The nuance and fairness and respect of this account make it extremely poignant. I read it and think of the man who had the experience of having Moby Dick flow through him. Moby Dick is a book by an agnostic in high spirits, dazzlingly high spirits and intellectual abundance. But now the high spirits are gone, and the agnosticism remains. I hate to think of Melville leaving from his visit with Hawthorne, alone, on his pilgrimage to the Holy Land, but how fortunate we are to have that high and noble dimension of him rendered in the precise strokes of Hawthorne's comment.

Another variation of intertwinings comes as major biographical and philosophical connections. For example, the fact that Emerson owned the land where Thoreau built his cabin, which was more than serendipity but rather literary symbolism expressing itself in fact. Or, the symbolic nature of the fact that Thoreau was handyman and gardener at the Emerson home, doing carpentry and pruning trees while Emerson was on the road lecturing. I think the difference in the effect, the texture, of their prose styles is beautifully suggested in that simple fact.

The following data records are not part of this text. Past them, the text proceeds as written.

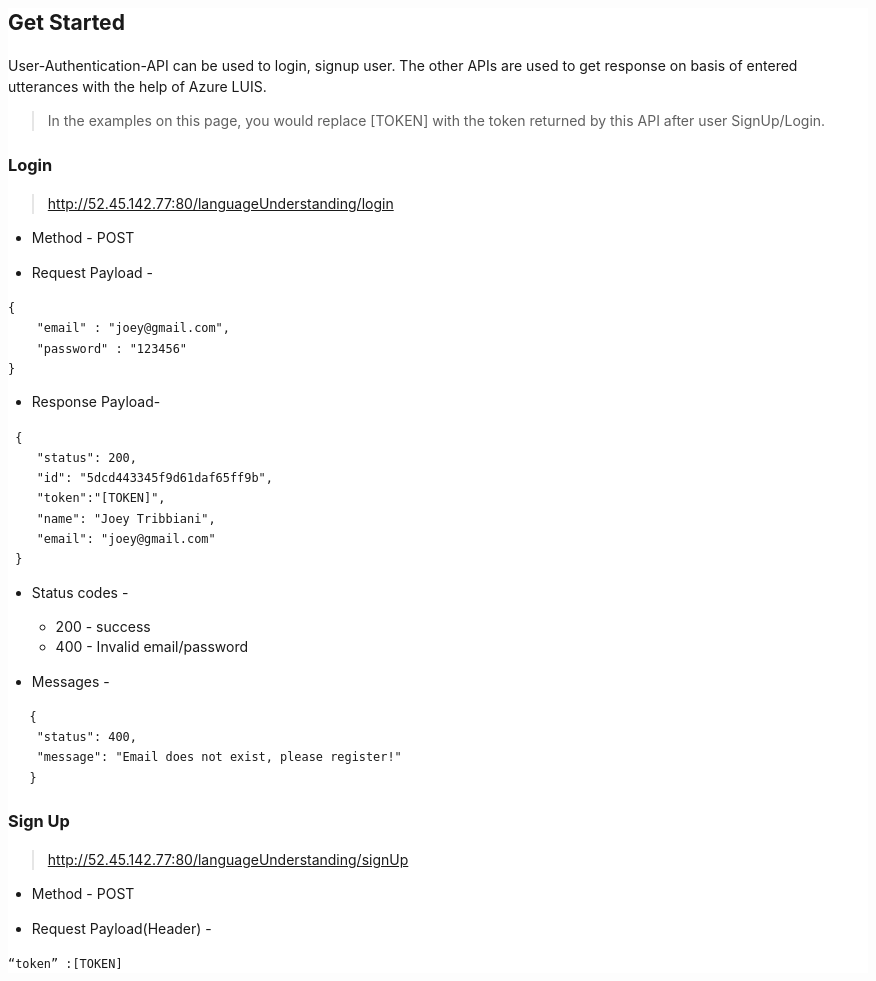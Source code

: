 ## Get Started
User-Authentication-API can be used to login, signup user. The other APIs are used to get response on basis of entered utterances with the help of Azure LUIS.

> In the examples on this page, you would replace [TOKEN] with the token returned by this API after user SignUp/Login.

### Login 

> http://52.45.142.77:80/languageUnderstanding/login

* Method - POST 

* Request Payload - 
 
 ```  
 {
     "email" : "joey@gmail.com",
     "password" : "123456"
 }
```
   
* Response Payload- 
    
```
 {
    "status": 200,
    "id": "5dcd443345f9d61daf65ff9b",
    "token":"[TOKEN]",
    "name": "Joey Tribbiani",
    "email": "joey@gmail.com"
 } 
```

* Status codes -
   * 200 - success
   * 400 - Invalid email/password
   
* Messages - 

```
   {
    "status": 400,
    "message": "Email does not exist, please register!"
   }
```

### Sign Up

> http://52.45.142.77:80/languageUnderstanding/signUp

* Method - POST

* Request Payload(Header) -

```
“token” :[TOKEN]
```
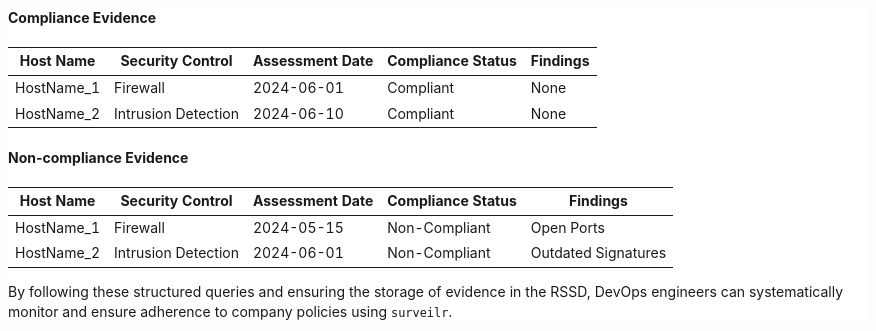 #### Compliance Evidence
| Host Name  | Security Control    | Assessment Date | Compliance Status | Findings |
| ---------- | ------------------- | --------------- | ----------------- | -------- |
| HostName_1 | Firewall            | 2024-06-01      | Compliant         | None     |
| HostName_2 | Intrusion Detection | 2024-06-10      | Compliant         | None     |

#### Non-compliance Evidence
| Host Name  | Security Control    | Assessment Date | Compliance Status | Findings            |
| ---------- | ------------------- | --------------- | ----------------- | ------------------- |
| HostName_1 | Firewall            | 2024-05-15      | Non-Compliant     | Open Ports          |
| HostName_2 | Intrusion Detection | 2024-06-01      | Non-Compliant     | Outdated Signatures |


By following these structured queries and ensuring the storage of evidence in the RSSD, DevOps engineers can systematically monitor and ensure adherence to company policies using `surveilr`.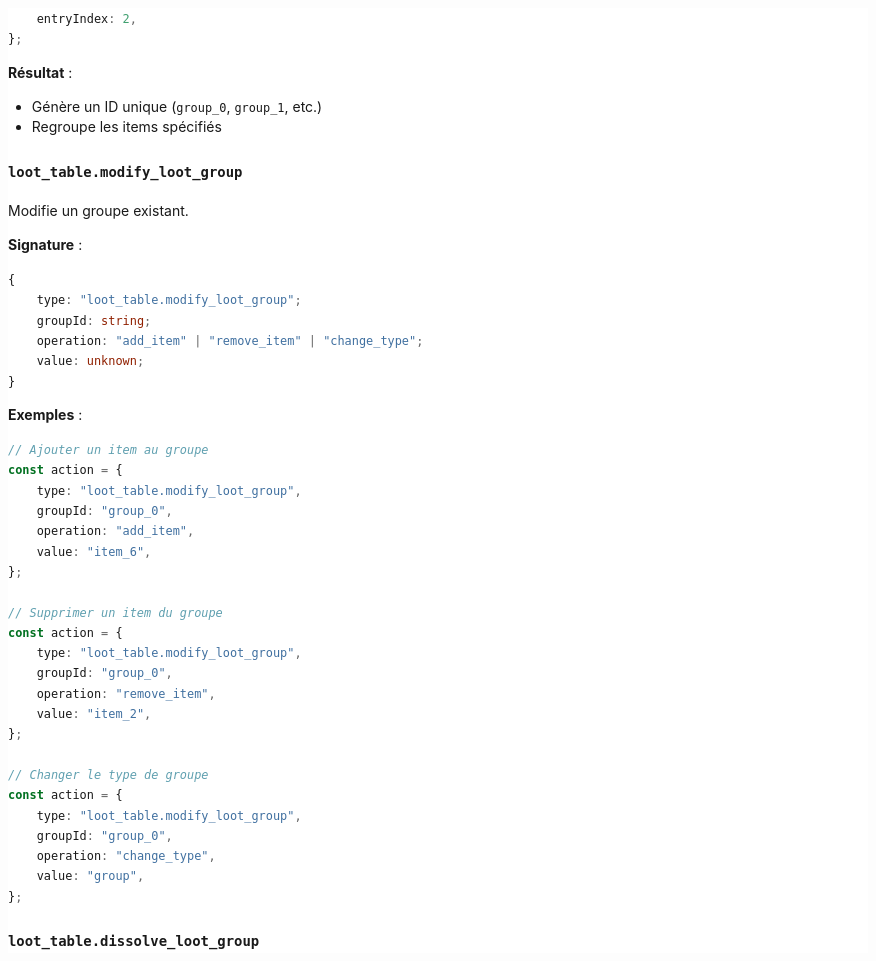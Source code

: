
 ```typescript
    entryIndex: 2,
};
```

**Résultat** :

- Génère un ID unique (`group_0`, `group_1`, etc.)
- Regroupe les items spécifiés

### `loot_table.modify_loot_group`

Modifie un groupe existant.

**Signature** :

```typescript
{
    type: "loot_table.modify_loot_group";
    groupId: string;
    operation: "add_item" | "remove_item" | "change_type";
    value: unknown;
}
```

**Exemples** :

```typescript
// Ajouter un item au groupe
const action = {
    type: "loot_table.modify_loot_group",
    groupId: "group_0",
    operation: "add_item",
    value: "item_6",
};

// Supprimer un item du groupe
const action = {
    type: "loot_table.modify_loot_group",
    groupId: "group_0",
    operation: "remove_item",
    value: "item_2",
};

// Changer le type de groupe
const action = {
    type: "loot_table.modify_loot_group",
    groupId: "group_0",
    operation: "change_type",
    value: "group",
};
```

### `loot_table.dissolve_loot_group`
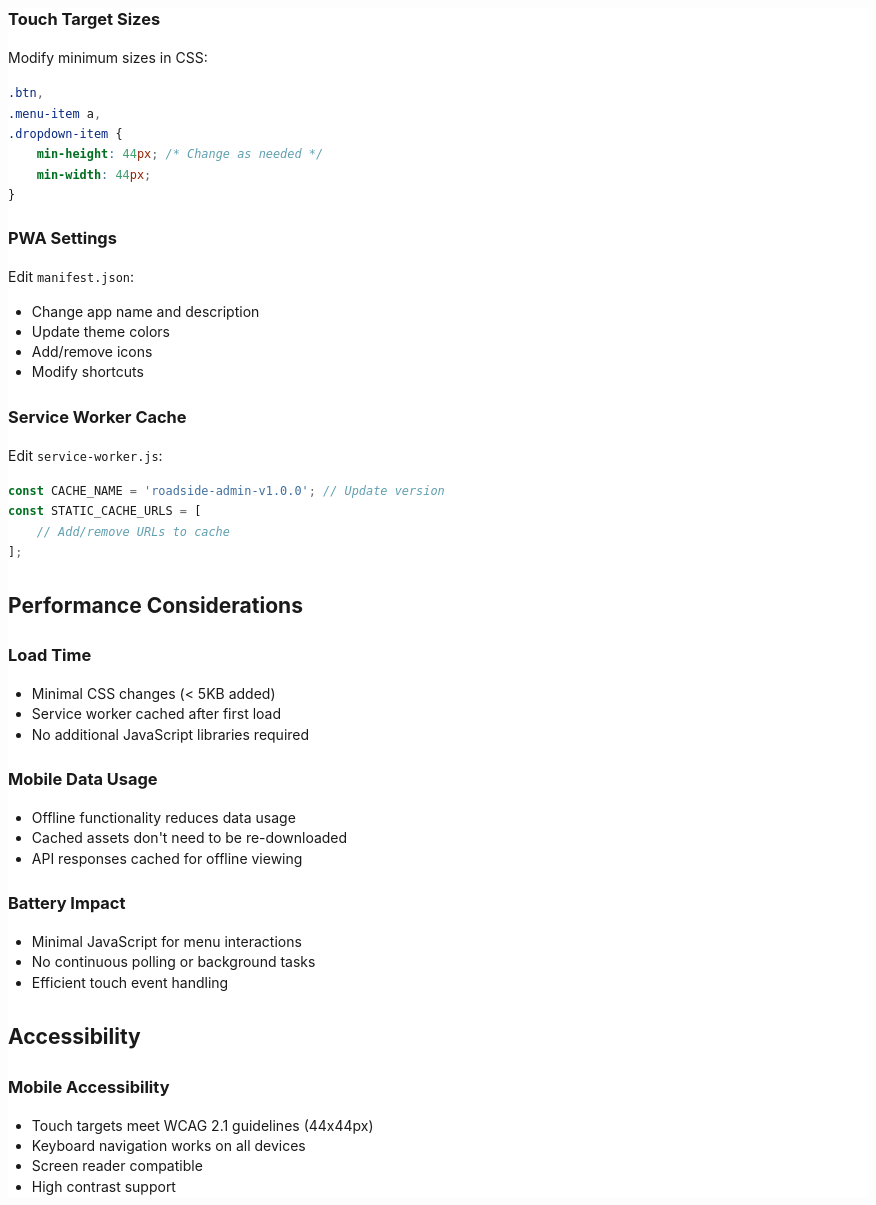 ### Touch Target Sizes
Modify minimum sizes in CSS:
```css
.btn,
.menu-item a,
.dropdown-item {
    min-height: 44px; /* Change as needed */
    min-width: 44px;
}
```

### PWA Settings
Edit `manifest.json`:
- Change app name and description
- Update theme colors
- Add/remove icons
- Modify shortcuts

### Service Worker Cache
Edit `service-worker.js`:
```javascript
const CACHE_NAME = 'roadside-admin-v1.0.0'; // Update version
const STATIC_CACHE_URLS = [
    // Add/remove URLs to cache
];
```

## Performance Considerations

### Load Time
- Minimal CSS changes (< 5KB added)
- Service worker cached after first load
- No additional JavaScript libraries required

### Mobile Data Usage
- Offline functionality reduces data usage
- Cached assets don't need to be re-downloaded
- API responses cached for offline viewing

### Battery Impact
- Minimal JavaScript for menu interactions
- No continuous polling or background tasks
- Efficient touch event handling

## Accessibility

### Mobile Accessibility
- Touch targets meet WCAG 2.1 guidelines (44x44px)
- Keyboard navigation works on all devices
- Screen reader compatible
- High contrast support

Sometimes the interweaving is slender, or a near-miss. I am thinking of Emily Dickinson, at a little distance from the Concord epicenter geographically, and in other ways as well, but one of the most brilliant presences in the whole picture--a flare of yellow, green, and black; an intensity in a white dress, off to one side. The fact that Emerson stayed next door at Austin's house when he came to town to lecture, and Emily did not go next door to meet him, is a nice detail suggesting her reclusiveness or her independence, or both. And then there is Thomas Wentworth Higginson, a major connector in the whole tapestry. Is there anyone else who makes a clear line of personal, face-to-face contact between Emily Dickinson and Thoreau, let alone Dickinson and John Brown? He was seven years younger than Thoreau, and seven years older than Dickinson, the admiring younger man to one, and the older authority figure to the other, and he was sensitive to the power of both.

But there's another line between Thoreau and Emily Dickinson, one more slender than Higginson. What symbolic value does it contain? Maybe none--maybe it's just interesting, serendipitous, delicious. Thoreau never met Dickinson. That would have been an interesting encounter--or maybe it would have been more awkward and anti-climactic than Thoreau and Whitman's first meeting. But Thoreau did meet another key player in the Dickinson story: Mabel Loomis Todd. Along with Higginson, she edited the first collections of Dickinson's poetry that were published. Todd did most of the work; Higginson provided the prestige and an introduction. She was also the beautiful young faculty wife who came to town and soon became Austin Dickinson's adulterous lover--you know the story. And she played her key role in saving Dickinson's work from oblivion. It might have happened without her, but she was there, hearing a call and answering it, following her impulses with determination.

Mabel never saw Emily face to face, except in her coffin, but she did see Henry, and he held her in his arms. However, it was not a romantic moment, and she wouldn't have remembered it, because she was a baby at the time. Her father, Eben Loomis, was a friend of Thoreau's, and when he brought his new daughter Mabel to Concord, he showed her off to Henry and let or made him hold her. Thoreau was awkward in holding her, the story goes--afraid he might drop her, and he was relieved to pass her back. So there it is: long-faced, celibate Thoreau holding in his arms the beautiful, passionate adulterer and editor to be. Who knew? Not either of them. But it happened--ironic, inconsequential, fleeting, and real. Sometimes, in their vivid juxtapositions and resonant alignments, these intertwinings, these little stories, feel something like poetry.